Обернувшись, я увидел Ирочку. Закутанная в одеяло, она стояла чуть позади меня и с каким-то испуганным любопытством смотрела на почти тропический этот ливень.
– Что там, Станислав Адамович?
– Дождь, – почти машинально отозвался я, потом, спохватившись, удивлённо посмотрел на Ирочку. – Ты что, тоже его видишь?
– Кого?
– Не кого, а что! – поправил я Ирочку, продолжая внимательно на неё смотреть. – Дождь в зеркале… ты его видишь там?

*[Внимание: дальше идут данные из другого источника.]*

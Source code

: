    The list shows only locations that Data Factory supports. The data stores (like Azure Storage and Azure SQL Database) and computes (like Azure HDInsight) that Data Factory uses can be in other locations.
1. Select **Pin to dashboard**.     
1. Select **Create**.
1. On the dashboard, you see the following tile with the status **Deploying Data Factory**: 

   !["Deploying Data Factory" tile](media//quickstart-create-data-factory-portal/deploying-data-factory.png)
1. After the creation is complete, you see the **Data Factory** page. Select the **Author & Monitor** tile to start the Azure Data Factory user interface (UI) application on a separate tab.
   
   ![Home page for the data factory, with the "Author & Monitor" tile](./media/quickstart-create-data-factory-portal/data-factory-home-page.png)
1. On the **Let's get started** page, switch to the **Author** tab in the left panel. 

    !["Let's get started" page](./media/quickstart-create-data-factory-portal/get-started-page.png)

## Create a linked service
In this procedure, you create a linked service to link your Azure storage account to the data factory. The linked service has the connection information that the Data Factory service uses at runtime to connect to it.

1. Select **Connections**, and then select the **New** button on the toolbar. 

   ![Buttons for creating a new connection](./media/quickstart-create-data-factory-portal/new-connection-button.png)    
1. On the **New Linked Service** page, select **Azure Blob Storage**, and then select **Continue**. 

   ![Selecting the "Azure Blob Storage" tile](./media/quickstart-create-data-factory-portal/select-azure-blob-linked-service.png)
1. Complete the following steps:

– Шутите? – с каким-то даже облегчением прошептала Ирочка. – А я как-то сразу и не поняла…
– Что ты не поняла?
– Что вы шутите, Станислав Адамович. Застыли неподвижно и в темноту таращитесь… мне даже как-то не по себе стало…
Ирочка ничего не видела. И не слышала.
И, конечно же, ей показалось странным моё неподвижное стояние в темноте. Тем более, возле душевой…
– Хотите, я свет зажгу?
– Нет! – неожиданно и так знакомо мяукнуло у меня в голове. – Нельзя!
– Нет, нельзя! – машинально повторил я и только потом удивился.
Да и было от чего!
Злополучные очки, ранее милостиво врученные мне Еленой, были потом жестоко раздавлены неким металлическим монстром, им же – морально сломлены, а посему, чуть позднее, Еленой безжалостно уничтожены. Что-то от них в моём организме всё-таки сохранилось (к счастью или к неприятностям?… – так сразу и не сообразишь!), какие-то отдельные аномальные функции, которые, то возникали, то вновь исчезать изволили. Но вот этот мяукающий голос… его, блин, ни с чем иным невозможно спутать…
И почему, собственно, нельзя свет включить?
– Подойди к окну, – снова мяукнуло изнутри. – Только осторожно!
Пожав плечами (мысленно, разумеется), я приблизился к ближайшему окну. Ирочке шёпотом приказал оставаться на месте, и она послушно кивнула.
Ну, подошёл! Дальше-то что делать?
– Отодвинь чуть штору и выгляни. Опять же, осторожно и незаметно.
Я отодвинул и выглянул. И сразу же вновь отпрянул, спрятавшись за штору.
Аж три милицейские машины стояли возле дома Петровича: две легковушки и один джип. А на крыльце сам Петрович о чём-то оживлённо беседовал сразу с пятью милиционерами. Точнее, что-то им пытался объяснить, оживлённо жестикулируя обеими руками и время от времени указывая в сторону моего дома.
Ярко светила луна, да и лампочка над крыльцом у Петровича исправно всё освещала, так что видимость была просто отличная. И кроме тех милиционеров, что возле крыльца ошивались, смог вычислить я ещё нескольких, возле машин оставшихся. На этих, кстати, и бронежилеты были, и каски. И автоматы в руках.